== What this task involves ==
For the entries that follow, restate word for word the line containing "2. sample 간에 시간적 연관성을 줄이는 방법", the line containing "1. off-policy 기법에만 사용가능", and every line that lies between them.

== Data for the task ==
##############################

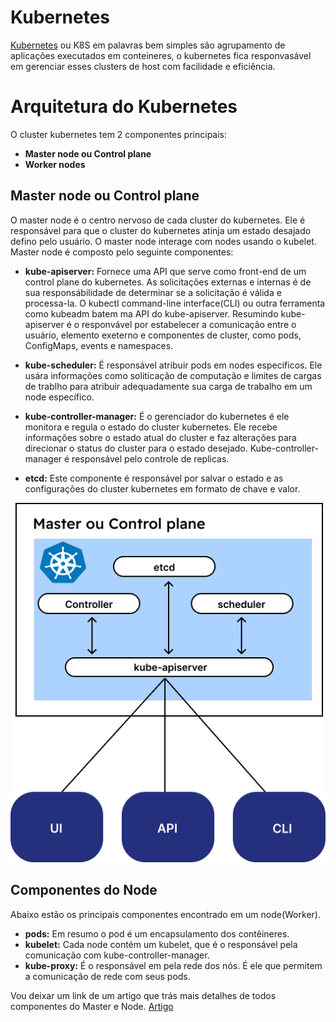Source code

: # Kubernetes
 [Kubernetes](https://kubernetes.io/docs/concepts/overview/what-is-kubernetes/) ou K8S em palavras bem simples são agrupamento de aplicações executados em conteineres, o kubernetes fica responvasável em gerenciar esses clusters de host com facilidade e eficiência.
 
# Arquitetura do Kubernetes
O cluster kubernetes tem 2 componentes principais: 
- **Master node ou Control plane**
- **Worker nodes**

## Master node ou Control plane
O master node é o centro nervoso de cada cluster do kubernetes. Ele é responsável para que o cluster do kubernetes atinja um estado desajado defino pelo usuário. O master node interage com nodes usando o kubelet.<br> 
Master node é composto pelo seguinte componentes:
- **kube-apiserver:** Fornece uma API que serve como front-end de um control plane do kubernetes. As solicitações externas e internas é de sua responsábilidade de determinar se a solicitação é válida  e processa-la. O kubectl command-line interface(CLI) ou outra ferramenta como kubeadm batem ma API do kube-apiserver. Resumindo kube-apiserver é o responvável por estabelecer a comunicação entre o usuário, elemento exeterno e componentes de cluster, como pods, ConfigMaps, events e namespaces.

- **kube-scheduler:** É responsável atribuir pods em nodes especificos. Ele usára informações como soliticação de computação e limites de cargas de trablho para atribuir adequadamente sua carga de trabalho em um node específico.

- **kube-controller-manager:** É o gerenciador do kubernetes é ele monitora e regula o estado do cluster kubernetes.
Ele recebe informações sobre o estado atual do cluster e faz alterações para direcionar o status do cluster para o estado desejado. Kube-controller-manager é responsável pelo controle de replicas.

- **etcd:** Este componente é responsável por salvar o estado e as configurações do cluster kubernetes em formato de chave e valor.


<img src="https://github.com/kadeguilherme/k8s-basico/blob/main/images/k8s-arquitetura-master.png" >

## Componentes do Node
Abaixo estão os principais componentes encontrado em um node(Worker).

- **pods:** Em resumo o pod é um encapsulamento dos contêineres.
- **kubelet:** Cada node contém um kubelet, que é o responsável pela comunicação com kube-controller-manager.
- **kube-proxy:** É o responsável em pela rede dos nós. É ele que permitem a comunicação de rede com seus pods.


Vou deixar um link de um artigo que trás mais detalhes de todos componentes do Master e Node.
[Artigo](https://vertigo.com.br/kubernetes-6-principais-componentes-da-sua-arquitetura/)
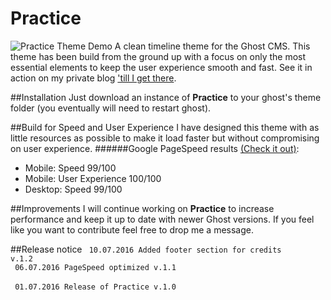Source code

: # Practice

![Practice Theme Demo](https://github.com/Dennis-Mayk/Practice/blob/master/Practice.png)
A clean timeline theme for the Ghost CMS.
This theme has been build from the ground up with a focus on only the most essential elements to keep the user experience smooth and fast.
See it in action on my private blog <a href="https://tilligetthere.com" target="_blank">'till I get there</a>.

##Installation
Just download an instance of <b>Practice</b> to your ghost's theme folder (you eventually will need to restart ghost).

##Build for Speed and User Experience
I have designed this theme with as little resources as possible to make it load faster but without compromising on user experience.
######Google PageSpeed results [(Check it out)](https://developers.google.com/speed/pagespeed/insights/?url=https%3A%2F%2Ftilligetthere.com%2F&tab=mobile):
<ul>
<li>Mobile: Speed 99/100</li>
<li>Mobile: User Experience 100/100</li>
<li>Desktop: Speed 99/100</li>
</ul>

##Improvements
I will continue working on <b>Practice</b> to increase performance and keep it up to date with newer Ghost versions.
If you feel like you want to contribute feel free to drop me a message.

##Release notice
<code>
10.07.2016 Added footer section for credits v.1.2
</code><br>
<code>
06.07.2016 PageSpeed optimized v.1.1
</code><br>
<code>
01.07.2016 Release of Practice v.1.0
</code>
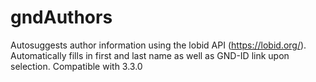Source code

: # gndAuthors
Autosuggests author information using the lobid API (https://lobid.org/). Automatically fills in first and last name as well as GND-ID link upon selection.
Compatible with 3.3.0

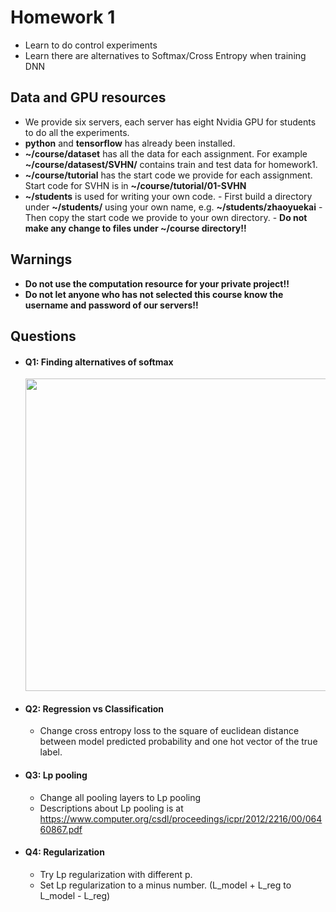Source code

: # Homework 1
- Learn to do control experiments
- Learn there are alternatives to Softmax/Cross Entropy when training DNN
## Data and GPU resources
- We provide six servers, each server has eight Nvidia GPU for students to do all the experiments.
- **python** and **tensorflow** has already been installed.
- **~/course/dataset** has all the data for each assignment. For example **~/course/datasest/SVHN/** contains train and test data for homework1.
- **~/course/tutorial** has the start code we provide for each assignment. Start code for SVHN is in **~/course/tutorial/01-SVHN**
- **~/students** is used for writing your own code. 
        - First build a directory under **~/students/** using your own name, e.g. **~/students/zhaoyuekai**
        - Then copy the start code we provide to your own directory.
        - **Do not make any change to files under ~/course directory!!**

## Warnings
- **Do not use the computation resource for your private project!!**
- **Do not let anyone who has not selected this course know the username and password of our servers!!**

## Questions
- #### Q1: Finding alternatives of softmax

  <img src="./find_soft.png" width="500px"/>

- #### Q2: Regression vs Classification

  - Change cross entropy loss to the square of euclidean distance between model predicted probability and one hot vector of the true label.

- #### Q3: Lp pooling

  - Change all pooling layers to Lp pooling
  - Descriptions about Lp pooling is at https://www.computer.org/csdl/proceedings/icpr/2012/2216/00/06460867.pdf

- #### Q4: Regularization

  - Try Lp regularization with different p.
  - Set Lp regularization to a minus number. (L_model + L_reg to L_model - L_reg)
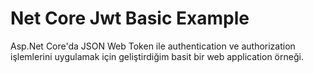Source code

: # Net Core Jwt Basic Example
Asp.Net Core'da JSON Web Token ile authentication ve authorization işlemlerini uygulamak için geliştirdiğim basit bir web application örneği.
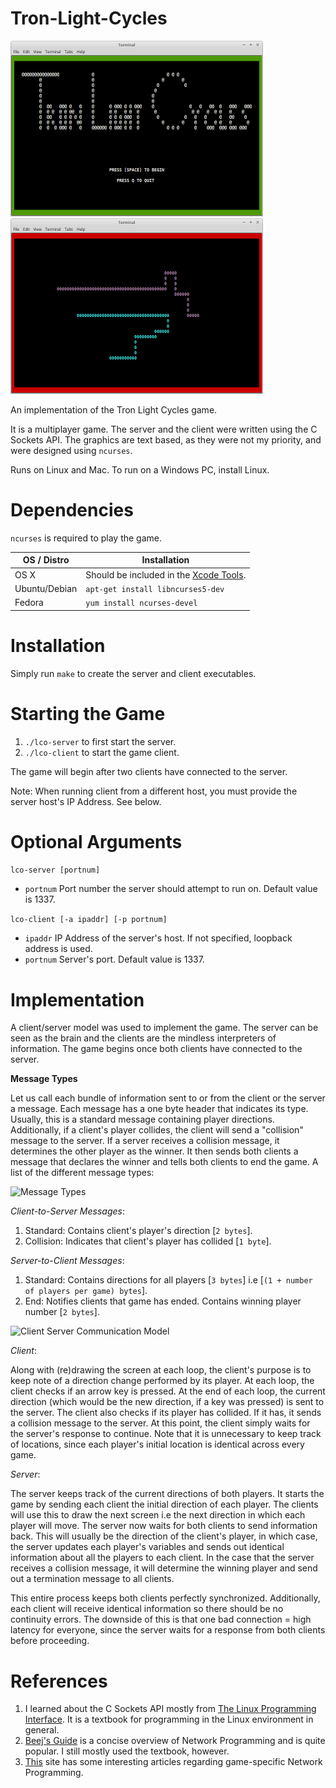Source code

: # Tron-Light-Cycles

![Menu](img/lco_menu.png) ![Gameplay](img/lco_gameplay.png)

An implementation of the Tron Light Cycles game.

It is a multiplayer game.
The server and the client were written using the C Sockets API.
The graphics are text based, as they were not my priority, and were designed using `ncurses`.

Runs on Linux and Mac. To run on a Windows PC, install Linux.

# Dependencies

`ncurses` is required to play the game.

| OS / Distro    | Installation                          |
| -------------- | ------------------------------------- |
| OS X           | Should be included in the [Xcode Tools](https://developer.apple.com/library/mac/documentation/Darwin/Reference/ManPages/man3/ncurses.3x.html).|
| Ubuntu/Debian  | `apt-get install libncurses5-dev`     |
| Fedora         | `yum install ncurses-devel`           |

#  Installation

Simply run `make` to create the server and client executables.

# Starting the Game

1. `./lco-server` to first start the server.
2. `./lco-client` to start the game client.

The game will begin after two clients have connected to the server.

Note: When running client from a different host, you must provide the server host's IP Address. See below.

# Optional Arguments

`lco-server [portnum]`

- `portnum` Port number the server should attempt to run on. Default value is 1337.

`lco-client [-a ipaddr] [-p portnum]`

- `ipaddr` IP Address of the server's host. If not specified, loopback address is used.
- `portnum` Server's port. Default value is 1337.

# Implementation

A client/server model was used to implement the game. The server can be seen as the brain and the clients are the mindless interpreters of information. The game begins once both clients have connected to the server.

**Message Types**

Let us call each bundle of information sent to or from the client or the server a message. Each message has a one byte header that indicates its type. Usually, this is a standard message containing player directions. Additionally, if a client's player collides, the client will send a "collision" message to the server. If a server receives a collision message, it determines the other player as the winner. It then sends both clients a message that declares the winner and tells both clients to end the game. A list of the different message types:

![Message Types](img/message_types.png)

_Client-to-Server Messages_:

1. Standard: Contains client's player's direction [`2 bytes`].
2. Collision: Indicates that client's player has collided [`1 byte`].

_Server-to-Client Messages_:

1. Standard: Contains directions for all players [`3 bytes`] i.e [`(1 + number of players per game) bytes`].
2. End: Notifies clients that game has ended. Contains winning player number [`2 bytes`].

![Client Server Communication Model](img/client_server_communication_model.png)

_Client_:

Along with (re)drawing the screen at each loop, the client's purpose is to keep note of a direction change performed by its player. At each loop, the client checks if an arrow key is pressed. At the end of each loop, the current direction (which would be the new direction, if a key was pressed) is sent to the server. The client also checks if its player has collided. If it has, it sends a collision message to the server. At this point, the client simply waits for the server's response to continue.
Note that it is unnecessary to keep track of locations, since each player's initial location is identical across every game.

_Server_:

The server keeps track of the current directions of both players. It starts the game by sending each client the initial direction of each player. The clients will use this to draw the next screen i.e the next direction in which each player will move. The server now waits for both clients to send information back. This will usually be the direction of the client's player, in which case, the server updates each player's variables and sends out identical information about all the players to each client. In the case that the server receives a collision message, it will determine the winning player and send out a termination message to all clients.

This entire process keeps both clients perfectly synchronized. Additionally, each client will receive identical information so there should be no continuity errors. The downside of this is that one bad connection = high latency for everyone, since the server waits for a response from both clients before proceeding.

# References

1. I learned about the C Sockets API mostly from [The Linux Programming Interface](https://www.amazon.com/Linux-Programming-Interface-System-Handbook/dp/1593272200). It is a textbook for programming in the Linux environment in general.
2. [Beej's Guide](http://beej.us/guide/bgnet/) is a concise overview of Network Programming and is quite popular. I still mostly used the textbook, however.
2. [This](http://gafferongames.com/networking-for-game-programmers/) site has some interesting articles regarding game-specific Network Programming.
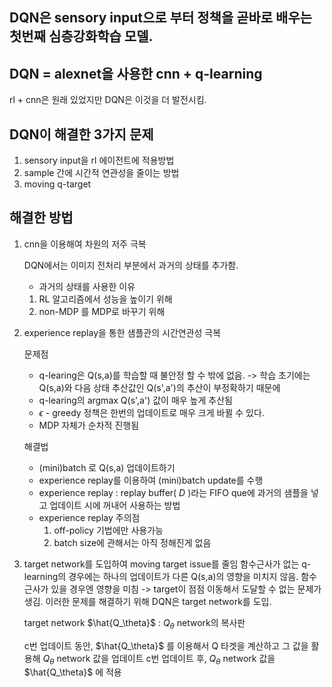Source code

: 
## DQN은 sensory input으로 부터 정책을 곧바로 배우는 첫번째 심층강화학습 모델. 
  
## DQN = alexnet을 사용한 cnn + q-learning

rl + cnn은 원래 있었지만 DQN은 이것을 더 발전시킴.

## DQN이 해결한 3가지 문제

1. sensory input을 rl 에이전트에 적용방법
2. sample 간에 시간적 연관성을 줄이는 방법
3. moving q-target

## 해결한 방법  

1. cnn을 이용해여 차원의 저주 극복

    DQN에서는 이미지 전처리 부분에서 과거의 상태를 추가함.

    * 과거의 상태를 사용한 이유  
    1. RL 알고리즘에서 성능을 높이기 위해
    2. non-MDP 를 MDP로 바꾸기 위해
  
  
2. experience replay을 통한 샘플관의 시간연관성 극복  
  
    문제점
    * q-learing은 Q(s,a)를 학습할 때 불안정 할 수 밖에 없음.
      -> 학습 초기에는 Q(s,a)와 다음 상태 추산값인 Q(s',a')의 추산이 부정확하기 때문에
    * q-learing의 argmax Q(s',a') 값이 매우 높게 추산됨
    * $\epsilon$ - greedy 정책은 한번의 업데이트로 매우 크게 바뀔 수 있다.
    * MDP 자체가 순차적 진행됨

    해결법  
    * (mini)batch 로 Q(s,a) 업데이트하기
    * experience replay를 이용하여 (mini)batch update를 수행
    * experience replay : replay buffer( $D$ )라는 FIFO que에 과거의 샘플을 넣고 업데이트 시에 꺼내어 사용하는 방법
    * experience replay 주의점 
        1. off-policy 기법에만 사용가능
        2. batch size에 관해서는 아직 정해진게 없음
  
3. target network를 도입하여 moving target issue를 줄임
    함수근사가 없는 q-learning의 경우에는 하나의 업데이트가 다른 Q(s,a)의 영향을 미치지 않음.
    함수근사가 있을 경우엔 영향을 미침 -> target이 점점 이동해서 도달할 수 없는 문제가 생김.
    이러한 문제를 해결하기 위해 DQN은 target network를 도입.

    target network $\hat{Q_\theta}$ : $Q_\theta$ network의 복사판

    c번 업데이트 동안, $\hat{Q_\theta}$ 를 이용해서 Q 타겟을 계산하고 그 값을 활용해 $Q_\theta$ network 값을 업데이트
    c번 업데이트 후, $Q_\theta$ network 값을 $\hat{Q_\theta}$ 에 적용  


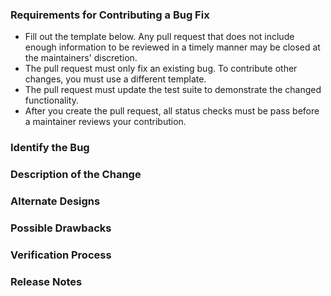 ### Requirements for Contributing a Bug Fix

* Fill out the template below. Any pull request that does not include enough information to be reviewed in a timely manner may be closed at the maintainers' discretion.
* The pull request must only fix an existing bug. To contribute other changes, you must use a different template.
* The pull request must update the test suite to demonstrate the changed functionality.
* After you create the pull request, all status checks must be pass before a maintainer reviews your contribution.

### Identify the Bug

<!--

Link to the issue describing the bug that you're fixing.

If there is not yet an issue for your bug, please open a new issue and then link to that issue in your pull request.
Note: In some cases, one person's "bug" is another person's "feature." If the pull request does not address an existing issue with the "bug" label, the maintainers have the final say on whether the current behavior is a bug.

-->

### Description of the Change

<!--

We must be able to understand the design of your change from this description. If we can't get a good idea of what the code will be doing from the description here, the pull request may be closed at the maintainers' discretion. Keep in mind that the maintainer reviewing this PR may not be familiar with or have worked with the code here recently, so please walk us through the concepts.

-->

### Alternate Designs

<!-- Explain what other alternates were considered and why the proposed version was selected -->

### Possible Drawbacks

<!-- What are the possible side-effects or negative impacts of the code change? -->

### Verification Process

<!--

What process did you follow to verify that the change has not introduced any regressions? Describe the actions you performed (including buttons you clicked, text you typed, commands you ran, etc.), and describe the results you observed.

-->

### Release Notes

<!--

Please describe the changes in a single line that explains this improvement in
terms that a user can understand. This text will be used in Textile's release notes.

If this change is not user-facing or notable enough to be included in release notes
you may use the strings "Not applicable" or "N/A" here.

Examples:

- The GitHub package now allows you to add co-authors to commits.
- Fixed an issue where multiple cursors did not work in a file with a single line.
- Increased the performance of searching and replacing across a whole project.

-->
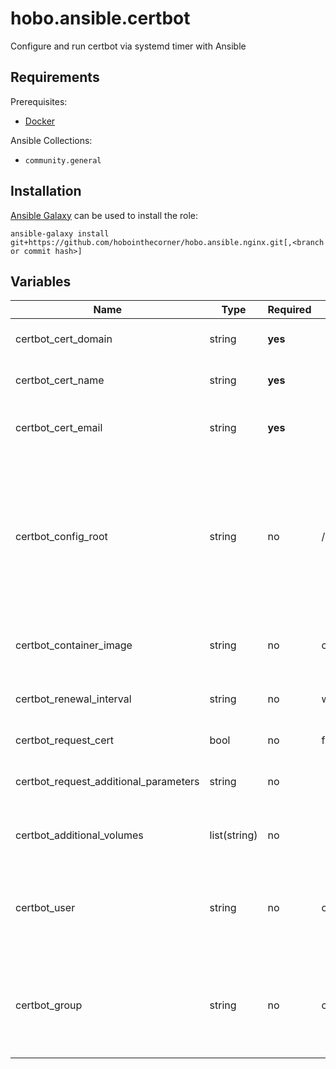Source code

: # hobo.ansible.certbot
Configure and run certbot via systemd timer with Ansible

## Requirements
Prerequisites:
- [Docker](https://github.com/hobointhecorner/Hobo.Ansible.Docker)

Ansible Collections:
- `community.general`

## Installation
[Ansible Galaxy](https://galaxy.ansible.com/docs/using/installing.html) can be used to install the role:

`ansible-galaxy install git+https://github.com/hobointhecorner/hobo.ansible.nginx.git[,<branch or commit hash>]`

## Variables
|                 Name                  |     Type     | Required |     Default     | Description |
|---------------------------------------|--------------|----------|-----------------|-------------|
| certbot_cert_domain                   | string | **yes** | | Domain for the requested certificate |
| certbot_cert_name                     | string | **yes** | | Name of the requested certificate |
| certbot_cert_email                    | string | **yes** | | Email to be associated with the requested certificate |
| certbot_config_root                   | string | no | /opt/hobo.certbot | Directory where configuration files should be stored for all deployments.  Individual configurations will be stored in a subdirectory named the value of the `certbot_cert_name` variable |
| certbot_container_image               | string | no | certbot/certbot:latest | The certbot docker image to be run as a service |
| certbot_renewal_interval              | string | no | weekly | systemd `OnCalendar` value for the renewal timer |
| certbot_request_cert                  | bool | no | false | Perform initial certificate request |
| certbot_request_additional_parameters | string | no | | Additional command line parameters to pass to `certbot` |
| certbot_additional_volumes            | list(string) | no | | Volumes to expose to the container. Uses `docker` cli syntax |
| certbot_user                          | string | no | certbot | The user as which the service will be run.  Will have read/write access to the configuration directory |
| certbot_group                         | string | no | certbot | The group the `certbot_user` user will be attached to.  Will have readonly access to the configuration directory |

##############################

== Exercise result ==
2. sample 간에 시간적 연관성을 줄이는 방법
3. moving q-target

## 해결한 방법  

1. cnn을 이용해여 차원의 저주 극복

    DQN에서는 이미지 전처리 부분에서 과거의 상태를 추가함.

    * 과거의 상태를 사용한 이유  
    1. RL 알고리즘에서 성능을 높이기 위해
    2. non-MDP 를 MDP로 바꾸기 위해
  
  
2. experience replay을 통한 샘플관의 시간연관성 극복  
  
    문제점
    * q-learing은 Q(s,a)를 학습할 때 불안정 할 수 밖에 없음.
      -> 학습 초기에는 Q(s,a)와 다음 상태 추산값인 Q(s',a')의 추산이 부정확하기 때문에
    * q-learing의 argmax Q(s',a') 값이 매우 높게 추산됨
    * $\epsilon$ - greedy 정책은 한번의 업데이트로 매우 크게 바뀔 수 있다.
    * MDP 자체가 순차적 진행됨

    해결법  
    * (mini)batch 로 Q(s,a) 업데이트하기
    * experience replay를 이용하여 (mini)batch update를 수행
    * experience replay : replay buffer( $D$ )라는 FIFO que에 과거의 샘플을 넣고 업데이트 시에 꺼내어 사용하는 방법
    * experience replay 주의점 
        1. off-policy 기법에만 사용가능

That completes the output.